Our preliminary data show that c-Met is overexpressed in ovarian cancer and that it regulates proteins (proteases) that are important in the disolution of tissue around tumor cells. Other studies have shown that c-Met can regulate the growth and aggressiveness of breast cancer cells, but our knowledge of c-Met function in ovarian cancer is limited.
We plan to determine the expression and activation pattern of c-Met in ovarian cancer using a tissue micro array (a method to assemble different tissues from ovarian cancer patients in one 1×1 inch paraffin block). C-Met expression will be correlated with traditional prognostic factors such as disease outcome, tumor size and extension. Since cancer cells are often surrounded by normal cells from the stroma we will use a co-culture model to determine if c-Met is involved in the interaction of ovarian cancer cells with other cells of the peritoneum (e.g. fibroblasts, mesothelial cells). Finally, we will inhibit c-Met and investigate whether its inhibition reduces the growth and dissemination of ovarian cancer cells. In summary, these studies will test the hypothesis that c-Met is a therapeutic target for patients with ovarian cancer.
Chair and Professor, Department of Obstetrics and Gynecology
University of Chicago
Ernst Lengyel, M.D., Ph.D., a Gynecologic Oncologist, is Chair and a Professor in the Department of Obstetrics and Gynecology at the University of Chicago. He graduated magna cum laude from the University of Munich in 1992 with a doctorate in medicine, followed by a research fellowship at MD Anderson Cancer Center. He completed his residency at the University of Munich and then entered the combined Gynecologic Oncology fellowship program at the University of California/San Francisco (UCSF) and Stanford. In 2004, after one year on the clinical faculty at UCSF, he joined the University of Chicago faculty as a research scientist and clinician. In 2008 he was awarded the Burroughs Wellcome Fund Clinical Scientist Award in Translational Research.
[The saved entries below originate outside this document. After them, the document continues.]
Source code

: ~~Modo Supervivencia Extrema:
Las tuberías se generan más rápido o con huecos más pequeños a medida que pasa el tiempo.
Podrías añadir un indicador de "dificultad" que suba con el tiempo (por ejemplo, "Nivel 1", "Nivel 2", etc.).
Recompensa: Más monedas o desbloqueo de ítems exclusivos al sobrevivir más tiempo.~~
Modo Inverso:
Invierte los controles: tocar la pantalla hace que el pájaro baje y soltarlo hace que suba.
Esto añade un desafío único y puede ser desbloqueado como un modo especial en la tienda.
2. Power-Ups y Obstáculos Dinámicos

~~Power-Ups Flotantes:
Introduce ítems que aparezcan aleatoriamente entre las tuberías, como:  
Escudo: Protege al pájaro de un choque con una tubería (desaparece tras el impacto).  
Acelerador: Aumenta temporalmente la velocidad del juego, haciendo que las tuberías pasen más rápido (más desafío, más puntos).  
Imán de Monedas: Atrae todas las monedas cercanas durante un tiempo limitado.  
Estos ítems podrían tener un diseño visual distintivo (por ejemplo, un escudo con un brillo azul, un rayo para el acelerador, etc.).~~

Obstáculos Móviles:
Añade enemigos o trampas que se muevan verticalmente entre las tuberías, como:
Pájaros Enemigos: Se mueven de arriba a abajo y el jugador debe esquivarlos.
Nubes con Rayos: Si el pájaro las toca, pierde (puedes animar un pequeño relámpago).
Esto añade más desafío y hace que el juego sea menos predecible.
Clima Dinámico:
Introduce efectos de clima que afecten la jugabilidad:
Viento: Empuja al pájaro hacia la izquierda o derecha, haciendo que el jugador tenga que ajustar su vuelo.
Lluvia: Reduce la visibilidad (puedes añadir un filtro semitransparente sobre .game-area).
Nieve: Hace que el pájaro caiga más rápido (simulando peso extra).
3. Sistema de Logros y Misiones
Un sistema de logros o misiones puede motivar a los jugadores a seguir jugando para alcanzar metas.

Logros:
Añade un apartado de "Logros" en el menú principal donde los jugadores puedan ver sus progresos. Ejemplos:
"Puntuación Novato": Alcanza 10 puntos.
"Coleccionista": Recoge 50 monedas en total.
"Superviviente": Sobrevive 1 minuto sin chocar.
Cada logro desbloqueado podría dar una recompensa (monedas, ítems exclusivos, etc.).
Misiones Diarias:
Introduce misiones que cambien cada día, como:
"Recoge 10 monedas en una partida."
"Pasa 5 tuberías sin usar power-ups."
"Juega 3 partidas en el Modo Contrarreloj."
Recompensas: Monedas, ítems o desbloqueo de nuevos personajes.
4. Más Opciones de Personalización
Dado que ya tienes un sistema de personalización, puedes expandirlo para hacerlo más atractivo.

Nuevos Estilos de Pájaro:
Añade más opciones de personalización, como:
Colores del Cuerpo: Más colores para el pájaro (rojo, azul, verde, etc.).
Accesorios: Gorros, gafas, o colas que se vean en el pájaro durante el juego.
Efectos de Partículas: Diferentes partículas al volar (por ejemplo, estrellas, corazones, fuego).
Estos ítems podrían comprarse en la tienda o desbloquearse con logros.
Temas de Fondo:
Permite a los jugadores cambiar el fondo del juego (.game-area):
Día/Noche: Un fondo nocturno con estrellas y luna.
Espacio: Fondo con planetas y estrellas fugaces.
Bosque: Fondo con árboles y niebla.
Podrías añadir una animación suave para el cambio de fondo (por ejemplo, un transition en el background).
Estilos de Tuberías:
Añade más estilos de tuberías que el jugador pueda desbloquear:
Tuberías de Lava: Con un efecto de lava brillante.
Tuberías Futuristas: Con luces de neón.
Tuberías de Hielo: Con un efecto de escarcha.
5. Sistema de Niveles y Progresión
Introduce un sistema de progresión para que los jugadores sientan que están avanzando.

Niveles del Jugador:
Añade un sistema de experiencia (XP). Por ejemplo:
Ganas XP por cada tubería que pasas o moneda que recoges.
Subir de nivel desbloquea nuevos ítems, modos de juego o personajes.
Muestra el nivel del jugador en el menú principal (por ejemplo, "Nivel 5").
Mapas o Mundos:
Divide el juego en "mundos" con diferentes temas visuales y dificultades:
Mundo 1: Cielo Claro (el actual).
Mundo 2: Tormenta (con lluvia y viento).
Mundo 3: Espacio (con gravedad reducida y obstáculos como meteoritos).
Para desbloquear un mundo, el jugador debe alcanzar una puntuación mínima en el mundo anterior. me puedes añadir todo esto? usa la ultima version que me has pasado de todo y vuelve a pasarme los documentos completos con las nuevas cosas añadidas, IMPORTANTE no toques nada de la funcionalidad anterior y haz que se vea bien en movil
Dr Lengyel directs a translational research laboratory focused on understanding ovarian cancer metastasis and on developing and testing new treatments for ovarian cancer. Specifically, he looks at interactions of ovarian cancer cells with the normal cells surrounding them to understand how the cellular microenvironment affects the growth of cancer cells. The major goal of his laboratory is to translate his research findings into novel therapeutic treatments that will improve the survival of those with this devastating disease. His primary clinical focus is the surgical treatment of patients with ovarian cancer.